Signs mount of possible Israeli invasion of Gaza
JERUSALEM (AP) — Israeli aircraft targeted rocket launching operations of Gaza militants early Friday as troops, tanks and armored personnel carriers massed near the Palestinian territory, signaling a ground invasion might be growing near.
Fighting between the two sides escalated sharply Thursday with a first-ever militant attack on the Tel Aviv area, menacing Israel's heartland. No casualties were reported there, but three people died in the country's rocket-scarred south when a projectile slammed into an apartment building.
The death toll in the densely populated Palestinian territory climbed to 19, including five children, according to Palestinian health officials, as waves of Israeli fighter planes and drones sent missiles hurtling down on suspected weapons stores and rocket-launching sites.
Early Friday, 85 missiles exploded within 45 minutes in Gaza City, sending black pillars of smoke towering above the coastal strip's largest city. The military said it was targeting underground rocket launching sites.
One missile hit the Interior Ministry, a symbol of Hamas power, and another hit an empty house belonging to a senior Hamas commander. Those strikes, together with an attack on a generator building near the home of Gaza's Hamas prime minister, Ismail Haniyeh, signaled that Israel was expanding its offensive beyond military targets.
The fighting has already widened the instability gripping a region in the throes of war and regime upheavals. It has straining already frayed relations with Egypt, which was sending its prime minister to Gaza later Friday in a show of solidarity with its militant Hamas rulers.
Israel and Hamas had largely observed an informal truce since Israel's devastating incursion into Gaza four years ago, but rocket fire and Israeli airstrikes on militant operations didn't halt entirely. The latest flare-up exploded into major violence Wednesday when Israel assassinated Hamas' military chief, following up with a punishing air assault meant to cripple the militants' ability to terrorize Israel with rockets.

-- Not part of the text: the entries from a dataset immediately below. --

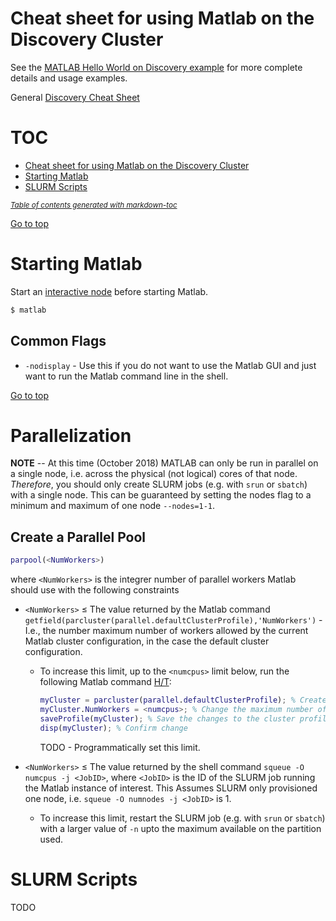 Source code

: Cheat sheet for using Matlab on the Discovery Cluster
====================================================

See the [MATLAB Hello World on Discovery example](README.md) for more complete details and usage examples.

General [Discovery Cheat Sheet](https://github.com/NEU-ABLE-LAB/NEU_RC_HELLO/blob/master/README.md)

TOC
====

- [Cheat sheet for using Matlab on the Discovery Cluster](#cheat-sheet-for-using-matlab-on-the-discovery-cluster)
- [Starting Matlab](#starting-matlab)
- [SLURM Scripts](#slurm-scripts)

<small><i><a href='http://ecotrust-canada.github.io/markdown-toc/'>Table of contents generated with markdown-toc</a></i></small>

[Go to top](#cheat-sheet-for-using-matlab-on-the-discovery-cluster)

Starting Matlab
===============
Start an [interactive node](https://github.com/NEU-ABLE-LAB/NEU_RC_HELLO/blob/master/README.md#starting-an-interactive-node) before starting Matlab.

```bash
$ matlab
```

Common Flags
------------
* `-nodisplay` - Use this if you do not want to use the Matlab GUI and just want to run the Matlab command line in the shell.

[Go to top](#cheat-sheet-for-using-matlab-on-the-discovery-cluster)

Parallelization
===============
**NOTE** -- At this time (October 2018) MATLAB can only be run in parallel on a single node, i.e. across the physical (not logical) cores of that node. *Therefore*, you should only create SLURM jobs (e.g. with `srun` or `sbatch`) with a single node. This can be guaranteed by setting the nodes flag to a minimum and maximum of one node `--nodes=1-1`. 

Create a Parallel Pool
----------------------

```matlab
parpool(<NumWorkers>)
```

where `<NumWorkers>` is the integrer number of parallel workers Matlab should use with the following constraints
* `<NumWorkers>` ≤ The value returned by the Matlab command `getfield(parcluster(parallel.defaultClusterProfile),'NumWorkers')` - I.e., the number maximum number of workers allowed by the current Matlab cluster configuration, in the case the default cluster configuration.
    
    * To increase this limit, up to the `<numcpus>` limit below, run the following Matlab command [H/T](https://www.mathworks.com/help/distcomp/saveprofile.html):
    
      ```matlab
      myCluster = parcluster(parallel.defaultClusterProfile); % Create a cluster object
      myCluster.NumWorkers = <numcpus>; % Change the maximum number of workers
      saveProfile(myCluster); % Save the changes to the cluster profile
      disp(myCluster); % Confirm change
      ```
      
      TODO - Programmatically set this limit.
    
* `<NumWorkers>` ≤ The value returned by the shell command `squeue -O numcpus -j <JobID>`, where `<JobID>` is the ID of the SLURM job running the Matlab instance of interest. This Assumes SLURM only provisioned one node, i.e. `squeue -O numnodes -j <JobID>` is 1. 

  * To increase this limit, restart the SLURM job (e.g. with `srun` or `sbatch`) with a larger value of `-n` upto the maximum available on the partition used.


SLURM Scripts
=============
TODO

The Israeli military reported early Friday that its aircraft had struck more than 350 targets since the beginning of its operation against Hamas' rocket operations.
After nightfall Thursday, several explosions shook Gaza City several minutes apart, a sign the strikes were not letting up. The military said the targets were about 70 underground rocket-launching sites.
The Israeli offensive has not deterred the militants from striking back with more than 400 rockets aimed at southern Israel. For the first time, they also unleashed the most powerful weapons in their arsenal — Iranian-made Fajr-5 rockets capable of reaching Tel Aviv.
The two rockets that struck closest to Tel Aviv appear to have landed in the Mediterranean Sea, defense officials said, and another hit an open area on Tel Aviv's southern outskirts.